¿ELN: hasta cuándo?

¿Eln: hasta cuándo?

Octubre 26, 2018 - 11:50 p.m. Por: Fernando Cepeda Ulloa

Las acciones militares del Eln continúan. Por ello es apropiado preguntarse si la voluntad de reincorporarse a una solución política existe todavía en el radar de este grupo armado ilegal.

Ese interrogante no es válido con respecto al gobierno del presidente Duque. Ante Naciones Unidas, en particular ante el Consejo de Seguridad, ha quedado claro su compromiso de cumplir con el Acuerdo del Teatro Colón. También, ante la Unión Europea que ha anunciado nuevos recursos para ayudar a superar la que el presidente Duque calificó como fragilidad presupuestal (60 millones de euros).

Hemos pasado por alto una interesante observación del Secretario General de la ONU en su informe al Consejo de Seguridad. Llamó la atención sobre el hecho de que la implementación del acuerdo había pasado de un gobierno a otro. Pero, más significativo, de un gobierno a la oposición. Una manera de exaltar la tradición democrática colombiana. Una oposición que había formulado críticas al contenido del acuerdo y que había ganado el plebiscito del 2 de octubre de 2016.

Una situación que debería estimular una buena disposición del Eln para llegar a una negociación exitosa. Y al respecto es indispensable llamar la atención sobre un factor que no debe subestimarse. Cuando se iniciaron las conversaciones con las Farc el ambiente internacional era muy propicio en América Latina y en el resto del mundo. Ese no es el panorama de hoy. El papel de Venezuela y Cuba, tan cercanos al Eln, ya no tiene la vigencia constructiva que facilitó las negociaciones. Ni en Estados Unidos existe la generosidad que distinguió a Obama. Y así se podrían señalar otros paisajes menos amigables.

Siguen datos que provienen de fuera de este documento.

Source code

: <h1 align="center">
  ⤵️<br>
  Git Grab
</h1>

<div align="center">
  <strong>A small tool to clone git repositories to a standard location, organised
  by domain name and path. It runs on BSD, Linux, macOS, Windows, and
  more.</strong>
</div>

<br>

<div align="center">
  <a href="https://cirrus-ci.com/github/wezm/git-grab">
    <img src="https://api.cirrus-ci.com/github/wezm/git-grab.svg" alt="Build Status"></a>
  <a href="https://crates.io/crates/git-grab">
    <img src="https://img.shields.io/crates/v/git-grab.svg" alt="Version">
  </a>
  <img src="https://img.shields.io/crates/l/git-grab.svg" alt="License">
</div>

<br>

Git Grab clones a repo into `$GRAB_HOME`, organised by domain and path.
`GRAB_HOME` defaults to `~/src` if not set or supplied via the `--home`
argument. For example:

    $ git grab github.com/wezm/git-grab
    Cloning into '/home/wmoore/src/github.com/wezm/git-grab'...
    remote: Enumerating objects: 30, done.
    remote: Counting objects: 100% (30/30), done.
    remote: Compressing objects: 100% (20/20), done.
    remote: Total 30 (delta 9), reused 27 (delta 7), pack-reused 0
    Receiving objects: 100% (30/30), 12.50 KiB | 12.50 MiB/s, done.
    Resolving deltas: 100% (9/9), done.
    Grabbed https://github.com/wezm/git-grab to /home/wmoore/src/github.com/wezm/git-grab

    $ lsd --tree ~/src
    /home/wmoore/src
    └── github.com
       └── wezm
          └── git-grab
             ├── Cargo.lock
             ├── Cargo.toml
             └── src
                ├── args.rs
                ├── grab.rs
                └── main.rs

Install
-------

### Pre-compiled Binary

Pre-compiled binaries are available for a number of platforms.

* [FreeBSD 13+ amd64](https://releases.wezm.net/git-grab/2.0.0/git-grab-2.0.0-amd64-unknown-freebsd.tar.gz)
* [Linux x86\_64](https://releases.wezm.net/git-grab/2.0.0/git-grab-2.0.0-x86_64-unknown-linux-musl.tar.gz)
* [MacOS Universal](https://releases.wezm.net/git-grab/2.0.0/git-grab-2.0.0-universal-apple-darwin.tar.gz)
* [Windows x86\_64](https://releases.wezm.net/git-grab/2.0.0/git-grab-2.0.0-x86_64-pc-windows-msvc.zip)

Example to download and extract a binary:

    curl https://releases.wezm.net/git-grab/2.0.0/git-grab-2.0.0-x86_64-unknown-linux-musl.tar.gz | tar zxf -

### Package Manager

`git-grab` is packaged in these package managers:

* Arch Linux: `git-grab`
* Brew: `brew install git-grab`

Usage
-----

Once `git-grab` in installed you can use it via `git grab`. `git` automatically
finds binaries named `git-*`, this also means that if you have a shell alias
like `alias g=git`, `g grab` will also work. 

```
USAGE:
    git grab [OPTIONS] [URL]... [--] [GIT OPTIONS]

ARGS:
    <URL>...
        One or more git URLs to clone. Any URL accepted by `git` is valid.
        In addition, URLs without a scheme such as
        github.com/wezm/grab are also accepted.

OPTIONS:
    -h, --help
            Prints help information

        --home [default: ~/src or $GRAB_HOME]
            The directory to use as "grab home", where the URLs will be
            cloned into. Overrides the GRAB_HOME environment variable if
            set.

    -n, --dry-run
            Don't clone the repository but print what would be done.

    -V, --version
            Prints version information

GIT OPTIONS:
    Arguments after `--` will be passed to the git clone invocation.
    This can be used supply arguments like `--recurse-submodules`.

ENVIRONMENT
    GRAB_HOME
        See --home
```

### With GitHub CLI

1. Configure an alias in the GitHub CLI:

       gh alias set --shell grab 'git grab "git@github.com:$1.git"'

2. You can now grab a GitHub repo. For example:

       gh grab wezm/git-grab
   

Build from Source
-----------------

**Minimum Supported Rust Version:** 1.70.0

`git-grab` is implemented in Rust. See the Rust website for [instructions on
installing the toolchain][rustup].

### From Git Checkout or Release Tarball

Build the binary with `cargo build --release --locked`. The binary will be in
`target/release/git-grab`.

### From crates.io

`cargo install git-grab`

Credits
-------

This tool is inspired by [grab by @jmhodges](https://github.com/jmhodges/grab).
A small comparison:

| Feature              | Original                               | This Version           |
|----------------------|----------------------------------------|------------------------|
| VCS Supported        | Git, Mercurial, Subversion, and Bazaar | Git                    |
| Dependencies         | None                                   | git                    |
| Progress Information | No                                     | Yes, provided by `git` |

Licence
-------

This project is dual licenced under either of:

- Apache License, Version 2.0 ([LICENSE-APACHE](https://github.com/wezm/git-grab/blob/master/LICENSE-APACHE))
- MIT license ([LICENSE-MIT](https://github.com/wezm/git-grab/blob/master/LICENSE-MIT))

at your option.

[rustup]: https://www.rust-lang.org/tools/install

Voy a mencionar un nuevo aspecto, que no se comenta pero que en el caso del Eln tiene particular relevancia como que buena parte de su actividad ilegal ha causado un enorme daño ambiental. Descomunal, según los expertos. Y, ¿por qué es relevante este aspecto? Pues no solamente por la creciente preocupación mundial con el cambio climático, la urgencia de preservar los bosques y las fuentes de agua, que ambientalistas como Manuel Rodríguez nos recuerdan una y otra vez, sino porque la comunidad internacional ya había creado un nuevo delito que “afecta al conjunto de la comunidad internacional”.

Se trata de la declaración del Fiscal de la Corte Penal internacional (15 de septiembre de 2016) en la cual extiende la competencia de la Corte a los crímenes contra el medio ambiente. Una interesante novedad porque no existía una jurisdicción internacional para este tipo de crímenes que tienen impacto global.

El tema estaba en el estatuto de la Corte pero no había cobrado vigencia. El texto legal dice: Art 8: Crímenes de guerra (…) 2.b.iv. Lanzar un ataque intencionalmente, a sabiendas de que causará pérdidas incidentales de vidas, lesiones a civiles o daños a bienes de carácter civil o daños extensos, duraderos y graves al medio ambiente natural que serían manifiestamente excesivos en relación con la ventaja militar concreta y directa de conjunto que se prevea (…)

Difícil que la comunidad internacional resulte complaciente con lo que ha sido la trayectoria notoriamente antiambientalista del Eln. Un crimen como el genocidio, o el de lesa humanidad, o el de agresión.
La intolerancia del mundo civilizado frente a la violencia, con mayor razón al uso indiscriminado de la misma, es máxima.